In Re Qwest's Wholesale Service Quality Standards

702 N.W.2d 246, 2005 Minn. LEXIS 488, 2005 WL 1981570
CourtSupreme Court of Minnesota
DecidedAugust 18, 2005
DocketA03-1409
StatusPublished
Cited by22 cases

This text of 702 N.W.2d 246 (In Re Qwest's Wholesale Service Quality Standards) is published on Counsel Stack Legal Research, covering Supreme Court of Minnesota primary law. Counsel Stack provides free access to over 12 million legal documents including statutes, case law, regulations, and constitutions.

Bluebook
In Re Qwest's Wholesale Service Quality Standards, 702 N.W.2d 246, 2005 Minn. LEXIS 488, 2005 WL 1981570 (Mich. 2005).

Opinions

OPINION

PAGE, Justice.

Petitioner Qwest Corporation (Qwest), an incumbent local exchange carrier (incumbent carrier), challenges a court of appeals decision affirming an order of the Minnesota Public Utilities Commission (MPUC) that established wholesale service quality standards, including self-executing payments for failure to meet the standards, for wholesale transactions between Qwest and so-called competitive local exchange carriers (CLECs).1 In this appeal, Qwest raises two issues: (1) whether the MPUC’s authority to establish wholesale service quality standards, including the use of fixed minimum performance standards, is preempted by the federal Telecommunications Act of 1996, 47 U.S.C. §§ 151— 615(b) (2000) (the 1996 Act or the Act); and (2) whether the MPUC has authority under Minnesota law to impose self-executing payments for failure to meet these standards. We conclude that the MPUC’s authority to establish wholesale service quality standards is not preempted. We also conclude that the MPUC lacks the authority under Minnesota law to impose self-executing payments for failure to meet those standards. Therefore, we affirm in part and reverse in part.

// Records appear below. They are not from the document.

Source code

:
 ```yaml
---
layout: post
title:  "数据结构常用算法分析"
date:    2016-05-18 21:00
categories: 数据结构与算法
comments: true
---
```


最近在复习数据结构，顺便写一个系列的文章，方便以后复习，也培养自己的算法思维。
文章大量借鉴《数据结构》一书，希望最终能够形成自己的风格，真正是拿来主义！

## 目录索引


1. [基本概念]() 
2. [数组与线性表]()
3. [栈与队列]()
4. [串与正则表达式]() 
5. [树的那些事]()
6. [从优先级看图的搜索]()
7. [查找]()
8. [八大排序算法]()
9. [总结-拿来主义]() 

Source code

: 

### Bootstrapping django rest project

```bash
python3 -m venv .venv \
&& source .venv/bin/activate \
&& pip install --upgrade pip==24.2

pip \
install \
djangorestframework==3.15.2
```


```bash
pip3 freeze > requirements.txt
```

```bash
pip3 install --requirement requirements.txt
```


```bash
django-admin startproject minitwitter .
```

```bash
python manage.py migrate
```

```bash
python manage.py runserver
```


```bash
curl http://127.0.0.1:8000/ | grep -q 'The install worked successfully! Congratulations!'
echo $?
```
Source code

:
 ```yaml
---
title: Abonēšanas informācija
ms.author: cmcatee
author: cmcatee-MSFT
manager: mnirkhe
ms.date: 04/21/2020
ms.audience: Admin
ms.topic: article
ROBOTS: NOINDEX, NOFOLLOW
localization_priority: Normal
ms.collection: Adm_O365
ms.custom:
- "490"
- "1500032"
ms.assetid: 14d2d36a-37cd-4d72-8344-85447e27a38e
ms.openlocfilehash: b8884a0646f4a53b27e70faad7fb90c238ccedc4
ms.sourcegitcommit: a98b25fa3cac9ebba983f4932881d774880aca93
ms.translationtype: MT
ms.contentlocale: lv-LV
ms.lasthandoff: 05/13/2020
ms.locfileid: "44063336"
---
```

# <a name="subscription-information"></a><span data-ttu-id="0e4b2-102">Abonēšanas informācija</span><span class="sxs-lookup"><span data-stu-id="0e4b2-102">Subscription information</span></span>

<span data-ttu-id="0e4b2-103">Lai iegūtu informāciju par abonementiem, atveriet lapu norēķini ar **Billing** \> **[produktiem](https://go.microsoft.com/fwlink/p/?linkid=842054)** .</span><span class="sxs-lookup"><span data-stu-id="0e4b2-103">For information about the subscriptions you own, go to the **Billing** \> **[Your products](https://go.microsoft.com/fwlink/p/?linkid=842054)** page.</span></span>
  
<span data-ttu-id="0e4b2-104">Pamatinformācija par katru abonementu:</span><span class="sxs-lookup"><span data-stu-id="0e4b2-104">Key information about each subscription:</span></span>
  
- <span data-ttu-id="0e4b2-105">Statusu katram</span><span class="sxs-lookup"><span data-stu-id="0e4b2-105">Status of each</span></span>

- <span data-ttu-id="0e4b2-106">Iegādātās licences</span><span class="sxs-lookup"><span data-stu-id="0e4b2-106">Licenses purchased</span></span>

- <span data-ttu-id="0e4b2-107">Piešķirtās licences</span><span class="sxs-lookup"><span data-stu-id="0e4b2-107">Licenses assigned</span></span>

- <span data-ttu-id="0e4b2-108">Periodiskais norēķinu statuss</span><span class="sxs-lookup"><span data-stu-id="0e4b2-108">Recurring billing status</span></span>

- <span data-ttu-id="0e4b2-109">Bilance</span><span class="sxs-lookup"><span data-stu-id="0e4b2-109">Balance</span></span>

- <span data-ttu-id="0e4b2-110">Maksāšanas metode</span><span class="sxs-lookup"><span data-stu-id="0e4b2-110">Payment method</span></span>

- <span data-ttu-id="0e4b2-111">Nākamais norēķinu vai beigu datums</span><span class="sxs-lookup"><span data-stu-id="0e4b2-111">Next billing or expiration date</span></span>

Congress passed the 1996 Act in an effort to foster competition in telecommunications markets, including local telephone markets. Until the 1996 Act was passed, states had the power to grant exclusive franchises to incumbent carriers, thereby creating a monopoly in each local telephone service area. The Act ended the long-standing state-sanctioned monopolies and fundamentally restructured local telecommunications markets. The Act’s purpose is to “promote competition and reduce regulation in order to secure lower prices and higher quality services for American telecommunications consumers [249]*249and encourage the rapid deployment of new telecommunications technologies.” Telecommunications Act of 1996, Pub.L. No. 104-104, purpose statement, 110 Stat. 56, 56 (1996). Because of the high cost of building a new telecommunications network infrastructure, the Act requires incumbent carriers, who own the existing infrastructure, to enter into agreements with CLECs that allow the CLECs to interconnect with the incumbents’ existing networks and to purchase or lease telecommunications services and facilities at wholesale rates for resale to the CLECs’ customers. 47 U.S.C. § 251(c)(2) (2000). The Act provides that if an incumbent carrier and a CLEC cannot reach an interconnection agreement, either party may seek arbitration before the state regulatory authority, here the MPUC. 47 U.S.C. § 252(b)(1) (2000).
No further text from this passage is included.